Schema JSON and examples would be great. Do you wish add these in this PR or in a later one?

@d-v-b
Copy link
Contributor Author

d-v-b commented Oct 20, 2025

if @jbms, @LDeakin, and @manzt are all OK with how this look now then I'm happy to merge and add the schema + example data in a subsequent PR. But I am also wondering if we want to handle the origin of the chunk grid here, while this PR is still open. See #30.

@normanrz
Copy link
Member

I leave that to you. Let me know, when you want this PR merged.

@jbms
Copy link
Contributor

jbms commented Oct 20, 2025

If we want to support negative chunk indices (in order to allow expansion in the negative direction) then we need to be able to specify the sizes of the negative chunks also.

For a regular grid it is sufficient to have a single grid_origin parameter that specifies the start of chunk 0 in array index space.

But for the rectilinear grid we need to specify both the position in array index space and the position in chunk index space of the start of the chunk size list.

@jbms
Copy link
Contributor

jbms commented Oct 20, 2025

Another thing that has been suggested in the past is to allow the logical size of a chunk to differ from the physical size, i.e. allow chunks to be stored with unused padding at both the start and end.

For every chunk, you need to specify the physical size, logical size, and offset of the start of the logical chunk within the physical chunk.

This would allow you to insert and remove elements in the middle of a dimension without having to re-encode chunks, just rename them.

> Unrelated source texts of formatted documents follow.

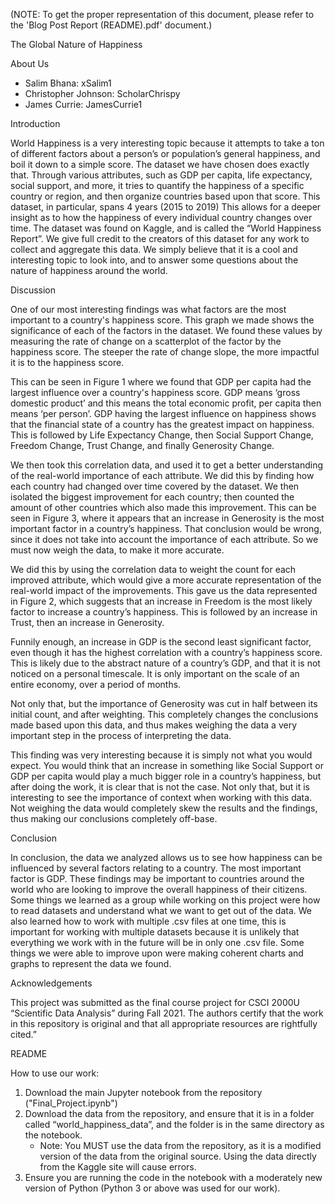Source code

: ﻿
 (NOTE: To get the proper representation of this document, please refer to the 'Blog Post Report (README).pdf' document.)
 
 The Global Nature of Happiness


About Us


- Salim Bhana: xSalim1
- Christopher Johnson: ScholarChrispy
- James Currie: JamesCurrie1


Introduction


World Happiness is a very interesting topic because it attempts to take a ton of different factors about a person’s or population’s general happiness, and boil it down to a simple score. The dataset we have chosen does exactly that. Through various attributes, such as GDP per capita, life expectancy, social support, and more, it tries to quantify the happiness of a specific country or region, and then organize countries based upon that score. This dataset, in particular, spans 4 years (2015 to 2019) This allows for a deeper insight as to how the happiness of every individual country changes over time. The dataset was found on Kaggle, and is called the “World Happiness Report”. We give full credit to the creators of this dataset for any work to collect and aggregate this data. We simply believe that it is a cool and interesting topic to look into, and to answer some questions about the nature of happiness around the world.


Discussion


One of our most interesting findings was what factors are the most important to a country's happiness score. This graph we made shows the significance of each of the factors in the dataset. We found these values by measuring the rate of change on a scatterplot of the factor by the happiness score. The steeper the rate of change slope, the more impactful it is to the happiness score.         


This can be seen in Figure 1 where we found that GDP per capita had the largest influence over a country's happiness score. GDP means ‘gross domestic product’ and this means the total economic profit, per capita then means ‘per person’. GDP having the largest influence on happiness shows that the financial state of a country has the greatest impact on happiness. This is followed by Life Expectancy Change, then Social Support Change, Freedom Change, Trust Change, and finally Generosity Change.
  

We then took this correlation data, and used it to get a better understanding of the real-world importance of each attribute. We did this by finding how each country had changed over time covered by the dataset. We then isolated the biggest improvement for each country; then counted the amount of other countries which also made this improvement. This can be seen in Figure 3, where it appears that an increase in Generosity is the most important factor in a country’s happiness. That conclusion would be wrong, since it does not take into account the importance of each attribute. So we must now weigh the data, to make it more accurate.  


 We did this by using the correlation data to weight the count for each improved attribute, which would give a more accurate representation of the real-world impact of the improvements. This gave us the data represented in Figure 2, which suggests that an increase in Freedom is the most likely factor to increase a country’s happiness. This is followed by an increase in Trust, then an increase in Generosity.


Funnily enough, an increase in GDP is the second least significant factor, even though it has the highest correlation with a country’s happiness score. This is likely due to the abstract nature of a country’s GDP, and that it is not noticed on a personal timescale. It is only important on the scale of an entire economy, over a period of months.


Not only that, but the importance of Generosity was cut in half between its initial count, and after weighting. This completely changes the conclusions made based upon this data, and thus makes weighing the data a very important step in the process of interpreting the data.


This finding was very interesting because it is simply not what you would expect. You would think that an increase in something like Social Support or GDP per capita would play a much bigger role in a country’s happiness, but after doing the work, it is clear that is not the case. Not only that, but it is interesting to see the importance of context when working with this data. Not weighing the data would completely skew the results and the findings, thus making our conclusions completely off-base.


Conclusion


In conclusion, the data we analyzed allows us to see how happiness can be influenced by several factors relating to a country. The most important factor is GDP. These findings may be important to countries around the world who are looking to improve the overall happiness of their citizens. Some things we learned as a group while working on this project were how to read datasets and understand what we want to get out of the data. We also learned how to work with multiple .csv files at one time, this is important for working with multiple datasets because it is unlikely that everything we work with in the future will be in only one .csv file. Some things we were able to improve upon were making coherent charts and graphs to represent the data we found. 


Acknowledgements


This project was submitted as the final course project for CSCI 2000U “Scientific Data Analysis” during Fall 2021. The authors certify that the work in this repository is original and that all appropriate resources are rightfully cited.”


README


How to use our work:


1. Download the main Jupyter notebook from the repository ("Final_Project.ipynb")
2. Download the data from the repository, and ensure that it is in a folder called “world_happiness_data”, and the folder is in the same directory as the notebook.
   * Note: You MUST use the data from the repository, as it is a modified
        version of the data from the original source. Using the data directly
        from the Kaggle site will cause errors.
3. Ensure you are running the code in the notebook with a moderately new version of Python (Python 3 or above was used for our work).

And by using kerchunk or icechunk or OCDBT the renaming could be done "virtually".

To avoid even having to rename you could allow an arbitrary virtual to physical chunk index map, where you remap the chunk index also.

@d-v-b
Copy link
Contributor Author

d-v-b commented Oct 20, 2025

Speaking for Zarr Python, these would require some work to implement -- in particular, we will need to introduce a new array indexing API to work with negative indices that aren't referenced to the end of an array. So for that reason I'm inclined to keep this chunk grid simple for now, provided we are confident we can safely extend it in the future.

I think using additional keys in the configuration + defining new variants of the "kind" field to overload the meaning of chunk_shapes should cover the additional flexibility. Defining a totally new chunk grid could also work, but I think as long as the changes generalize this chunk grid, we should aim to update this spec to a new version with changes that will be breaking for naive implementations.

@jbms
Copy link
Contributor

jbms commented Oct 20, 2025

The kind should arguably be per-dimension rather than apply to all dimensions. Perhaps the kind could be indicated by the type of the json value instead.

@d-v-b
Copy link
Contributor Author

d-v-b commented Oct 20, 2025

The kind should arguably be per-dimension rather than apply to all dimensions.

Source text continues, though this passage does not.